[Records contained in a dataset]
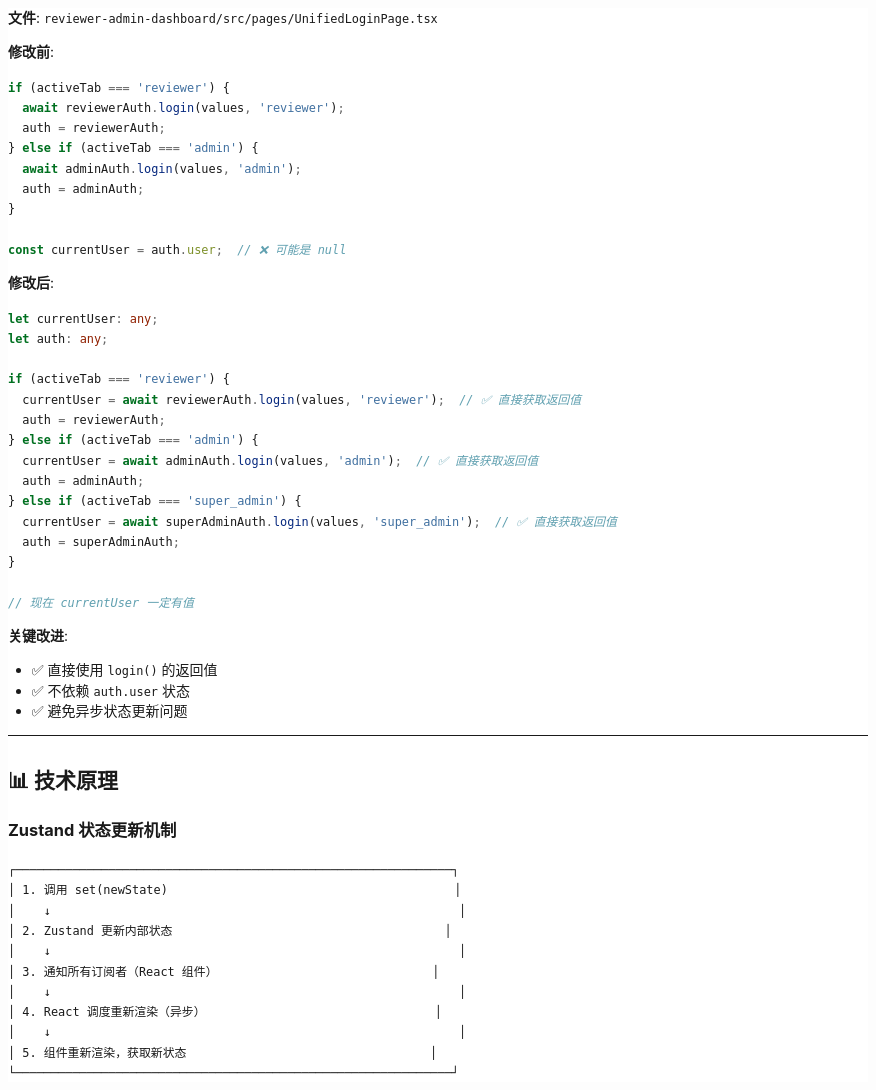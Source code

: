 **文件**: `reviewer-admin-dashboard/src/pages/UnifiedLoginPage.tsx`

**修改前**:
```typescript
if (activeTab === 'reviewer') {
  await reviewerAuth.login(values, 'reviewer');
  auth = reviewerAuth;
} else if (activeTab === 'admin') {
  await adminAuth.login(values, 'admin');
  auth = adminAuth;
}

const currentUser = auth.user;  // ❌ 可能是 null
```

**修改后**:
```typescript
let currentUser: any;
let auth: any;

if (activeTab === 'reviewer') {
  currentUser = await reviewerAuth.login(values, 'reviewer');  // ✅ 直接获取返回值
  auth = reviewerAuth;
} else if (activeTab === 'admin') {
  currentUser = await adminAuth.login(values, 'admin');  // ✅ 直接获取返回值
  auth = adminAuth;
} else if (activeTab === 'super_admin') {
  currentUser = await superAdminAuth.login(values, 'super_admin');  // ✅ 直接获取返回值
  auth = superAdminAuth;
}

// 现在 currentUser 一定有值
```

**关键改进**:
- ✅ 直接使用 `login()` 的返回值
- ✅ 不依赖 `auth.user` 状态
- ✅ 避免异步状态更新问题

---

## 📊 技术原理

### Zustand 状态更新机制

```
┌─────────────────────────────────────────────────────────────┐
│ 1. 调用 set(newState)                                        │
│    ↓                                                         │
│ 2. Zustand 更新内部状态                                      │
│    ↓                                                         │
│ 3. 通知所有订阅者（React 组件）                              │
│    ↓                                                         │
│ 4. React 调度重新渲染（异步）                                │
│    ↓                                                         │
│ 5. 组件重新渲染，获取新状态                                  │
└─────────────────────────────────────────────────────────────┘
```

ACTION ITEM: Search the records for the word "reviewerAuth" and copy out every line that holds it.

SOLUTION TO THIS EXERCISE:
  await reviewerAuth.login(values, 'reviewer');
  auth = reviewerAuth;
  currentUser = await reviewerAuth.login(values, 'reviewer');  // ✅ 直接获取返回值
  auth = reviewerAuth;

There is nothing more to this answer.